Congestion pricing – New paper by Jonathan Hall

Head shot
Jonathan Hall

Jonathan Hall’s recent paper Pareto improvements from Lexus Lanes: The effects of pricing a portion of the lanes on congested highways is now available online at https://doi.org/10.1016/j.jpubeco.2018.01.003. It is published by the Journal of Public Economics, Volume 158, February 2018, pp. 113–125.

Highlights and abstract below are copied from the publisher website.

Highlights

  • Congestion pricing can help all road users, even before using the revenue.
  • Requires time-varying tolls and often requires pricing just some of the lanes.
  • Possible if there are some rich drivers are using the road at the peak of rush hour.

Abstract

Though economists have long advocated road pricing as an efficiency-enhancing solution to traffic congestion, it has rarely been implemented, primarily because it is thought to create losers as well as winners.

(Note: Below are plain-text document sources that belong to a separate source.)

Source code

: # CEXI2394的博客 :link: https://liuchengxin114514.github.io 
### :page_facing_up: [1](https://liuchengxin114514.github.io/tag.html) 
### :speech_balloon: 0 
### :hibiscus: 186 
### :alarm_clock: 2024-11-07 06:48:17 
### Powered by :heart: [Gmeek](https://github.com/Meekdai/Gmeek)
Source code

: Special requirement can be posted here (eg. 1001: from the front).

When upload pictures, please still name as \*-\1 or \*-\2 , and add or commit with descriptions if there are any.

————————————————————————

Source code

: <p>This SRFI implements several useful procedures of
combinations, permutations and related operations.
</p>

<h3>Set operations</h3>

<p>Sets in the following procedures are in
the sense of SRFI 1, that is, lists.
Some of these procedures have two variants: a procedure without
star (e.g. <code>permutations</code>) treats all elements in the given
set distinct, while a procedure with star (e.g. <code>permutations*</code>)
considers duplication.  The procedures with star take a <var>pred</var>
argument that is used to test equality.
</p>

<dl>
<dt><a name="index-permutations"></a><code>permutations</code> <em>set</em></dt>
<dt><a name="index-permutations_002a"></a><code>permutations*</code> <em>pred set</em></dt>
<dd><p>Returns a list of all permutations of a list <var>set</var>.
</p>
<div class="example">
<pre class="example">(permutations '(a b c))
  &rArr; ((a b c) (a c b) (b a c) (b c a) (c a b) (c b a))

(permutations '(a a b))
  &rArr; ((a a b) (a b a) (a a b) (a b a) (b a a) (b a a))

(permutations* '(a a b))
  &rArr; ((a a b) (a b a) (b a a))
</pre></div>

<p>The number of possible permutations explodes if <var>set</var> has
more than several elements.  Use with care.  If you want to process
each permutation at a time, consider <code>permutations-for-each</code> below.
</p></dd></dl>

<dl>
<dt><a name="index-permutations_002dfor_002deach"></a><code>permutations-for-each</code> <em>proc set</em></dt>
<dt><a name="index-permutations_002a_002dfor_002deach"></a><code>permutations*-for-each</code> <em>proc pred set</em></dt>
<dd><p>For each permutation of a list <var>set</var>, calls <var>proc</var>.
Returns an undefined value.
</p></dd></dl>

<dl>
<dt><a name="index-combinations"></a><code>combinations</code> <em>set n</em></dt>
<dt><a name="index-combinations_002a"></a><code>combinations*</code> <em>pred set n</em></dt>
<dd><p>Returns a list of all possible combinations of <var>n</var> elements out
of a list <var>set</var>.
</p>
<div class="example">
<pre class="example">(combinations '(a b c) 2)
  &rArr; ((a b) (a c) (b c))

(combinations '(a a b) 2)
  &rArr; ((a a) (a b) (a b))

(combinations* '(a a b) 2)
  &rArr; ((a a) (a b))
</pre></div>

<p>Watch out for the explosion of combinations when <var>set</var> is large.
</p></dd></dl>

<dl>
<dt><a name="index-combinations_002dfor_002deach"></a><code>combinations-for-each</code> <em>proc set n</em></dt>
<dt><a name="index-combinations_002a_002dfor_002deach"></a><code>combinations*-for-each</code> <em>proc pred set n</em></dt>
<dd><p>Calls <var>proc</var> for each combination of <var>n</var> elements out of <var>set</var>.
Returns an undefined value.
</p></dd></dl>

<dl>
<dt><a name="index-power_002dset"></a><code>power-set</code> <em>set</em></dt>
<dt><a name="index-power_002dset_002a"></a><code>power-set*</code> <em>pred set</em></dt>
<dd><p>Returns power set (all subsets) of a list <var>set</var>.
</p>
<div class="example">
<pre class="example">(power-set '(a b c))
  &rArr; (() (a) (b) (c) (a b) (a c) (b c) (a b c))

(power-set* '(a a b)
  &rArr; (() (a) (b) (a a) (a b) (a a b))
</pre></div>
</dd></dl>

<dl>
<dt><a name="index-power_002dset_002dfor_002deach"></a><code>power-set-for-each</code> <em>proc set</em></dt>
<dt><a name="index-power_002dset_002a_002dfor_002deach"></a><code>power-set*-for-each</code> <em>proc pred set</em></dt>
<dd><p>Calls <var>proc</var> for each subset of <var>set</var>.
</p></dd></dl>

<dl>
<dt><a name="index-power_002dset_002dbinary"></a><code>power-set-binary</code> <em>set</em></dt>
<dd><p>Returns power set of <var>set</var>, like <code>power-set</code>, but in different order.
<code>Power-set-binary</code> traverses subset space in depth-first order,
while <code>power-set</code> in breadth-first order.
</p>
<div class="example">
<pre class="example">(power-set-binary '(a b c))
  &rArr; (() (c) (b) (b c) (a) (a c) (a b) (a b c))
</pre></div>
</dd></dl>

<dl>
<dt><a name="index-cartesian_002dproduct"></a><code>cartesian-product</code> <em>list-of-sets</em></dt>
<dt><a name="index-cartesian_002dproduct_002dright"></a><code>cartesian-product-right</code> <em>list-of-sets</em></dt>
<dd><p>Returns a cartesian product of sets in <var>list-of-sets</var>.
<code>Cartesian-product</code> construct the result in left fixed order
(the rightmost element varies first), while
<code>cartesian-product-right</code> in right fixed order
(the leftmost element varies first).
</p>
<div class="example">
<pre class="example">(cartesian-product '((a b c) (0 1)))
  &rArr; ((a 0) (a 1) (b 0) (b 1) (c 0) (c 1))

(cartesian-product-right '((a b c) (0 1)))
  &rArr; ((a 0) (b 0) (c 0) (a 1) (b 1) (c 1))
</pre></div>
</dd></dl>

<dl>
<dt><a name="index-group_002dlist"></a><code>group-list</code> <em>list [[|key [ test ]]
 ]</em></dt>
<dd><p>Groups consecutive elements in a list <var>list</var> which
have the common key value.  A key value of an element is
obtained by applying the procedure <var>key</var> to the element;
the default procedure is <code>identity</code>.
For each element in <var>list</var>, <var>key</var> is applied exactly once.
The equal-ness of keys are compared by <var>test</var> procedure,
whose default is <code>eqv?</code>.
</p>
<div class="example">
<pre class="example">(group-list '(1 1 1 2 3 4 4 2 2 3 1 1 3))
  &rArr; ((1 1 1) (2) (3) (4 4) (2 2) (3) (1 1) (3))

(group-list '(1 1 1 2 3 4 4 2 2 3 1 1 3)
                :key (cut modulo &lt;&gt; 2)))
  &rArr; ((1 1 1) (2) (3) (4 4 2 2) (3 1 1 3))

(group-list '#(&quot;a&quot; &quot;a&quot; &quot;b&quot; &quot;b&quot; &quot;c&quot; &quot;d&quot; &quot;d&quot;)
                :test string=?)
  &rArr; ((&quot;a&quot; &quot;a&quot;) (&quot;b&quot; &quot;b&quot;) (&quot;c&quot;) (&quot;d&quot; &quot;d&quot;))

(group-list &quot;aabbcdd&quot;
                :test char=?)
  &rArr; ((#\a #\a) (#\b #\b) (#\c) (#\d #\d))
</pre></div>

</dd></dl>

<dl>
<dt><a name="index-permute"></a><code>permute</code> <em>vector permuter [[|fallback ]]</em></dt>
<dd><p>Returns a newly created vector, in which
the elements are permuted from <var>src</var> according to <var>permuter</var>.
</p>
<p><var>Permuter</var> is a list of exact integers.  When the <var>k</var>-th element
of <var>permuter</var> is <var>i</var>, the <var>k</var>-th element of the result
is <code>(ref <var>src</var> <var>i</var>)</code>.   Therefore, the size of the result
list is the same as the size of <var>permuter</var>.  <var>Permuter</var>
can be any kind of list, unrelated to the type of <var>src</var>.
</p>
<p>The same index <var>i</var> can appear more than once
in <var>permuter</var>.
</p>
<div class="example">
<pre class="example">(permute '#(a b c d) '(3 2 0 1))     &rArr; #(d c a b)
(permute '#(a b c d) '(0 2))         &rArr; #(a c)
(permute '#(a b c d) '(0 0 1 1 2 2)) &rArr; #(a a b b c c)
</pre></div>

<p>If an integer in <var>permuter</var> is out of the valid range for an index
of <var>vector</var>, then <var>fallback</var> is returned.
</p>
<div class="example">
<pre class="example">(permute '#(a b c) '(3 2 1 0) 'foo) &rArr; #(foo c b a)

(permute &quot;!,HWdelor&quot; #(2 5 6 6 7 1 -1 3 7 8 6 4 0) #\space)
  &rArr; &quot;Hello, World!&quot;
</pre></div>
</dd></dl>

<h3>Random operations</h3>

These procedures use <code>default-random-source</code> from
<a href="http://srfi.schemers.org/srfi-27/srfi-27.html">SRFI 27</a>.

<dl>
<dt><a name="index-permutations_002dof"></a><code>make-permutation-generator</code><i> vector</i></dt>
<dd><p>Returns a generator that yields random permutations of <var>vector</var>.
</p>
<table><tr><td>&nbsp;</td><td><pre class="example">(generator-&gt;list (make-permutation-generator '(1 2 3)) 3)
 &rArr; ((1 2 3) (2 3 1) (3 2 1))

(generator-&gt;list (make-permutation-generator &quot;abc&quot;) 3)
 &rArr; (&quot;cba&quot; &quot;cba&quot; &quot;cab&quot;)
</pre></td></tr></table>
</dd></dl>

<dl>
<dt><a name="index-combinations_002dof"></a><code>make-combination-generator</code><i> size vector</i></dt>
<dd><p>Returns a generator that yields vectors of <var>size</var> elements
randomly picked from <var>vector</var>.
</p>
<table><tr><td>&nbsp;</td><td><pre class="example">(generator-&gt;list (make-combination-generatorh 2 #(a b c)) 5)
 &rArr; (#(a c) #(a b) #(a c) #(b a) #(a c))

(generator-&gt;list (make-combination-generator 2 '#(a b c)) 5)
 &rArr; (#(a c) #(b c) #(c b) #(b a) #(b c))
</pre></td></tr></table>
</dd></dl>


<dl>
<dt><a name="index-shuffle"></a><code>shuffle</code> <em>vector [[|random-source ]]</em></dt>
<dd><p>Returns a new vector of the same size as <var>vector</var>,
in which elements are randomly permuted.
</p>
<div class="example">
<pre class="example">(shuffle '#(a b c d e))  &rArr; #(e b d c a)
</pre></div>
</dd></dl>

This paper shows that a judiciously designed toll applied to a portion of the lanes of a highway can generate a Pareto improvement before using the revenue, a sufficient condition being that drivers with a high value of time travel at the peak of rush hour. I obtain these new theoretical results by extending a standard dynamic congestion model to reflect an important additional traffic externality: extra traffic does not simply increase travel times, but also introduces frictions that reduce throughput. The analysis draws attention to a practical policy that may help overcome the widespread opposition to road pricing.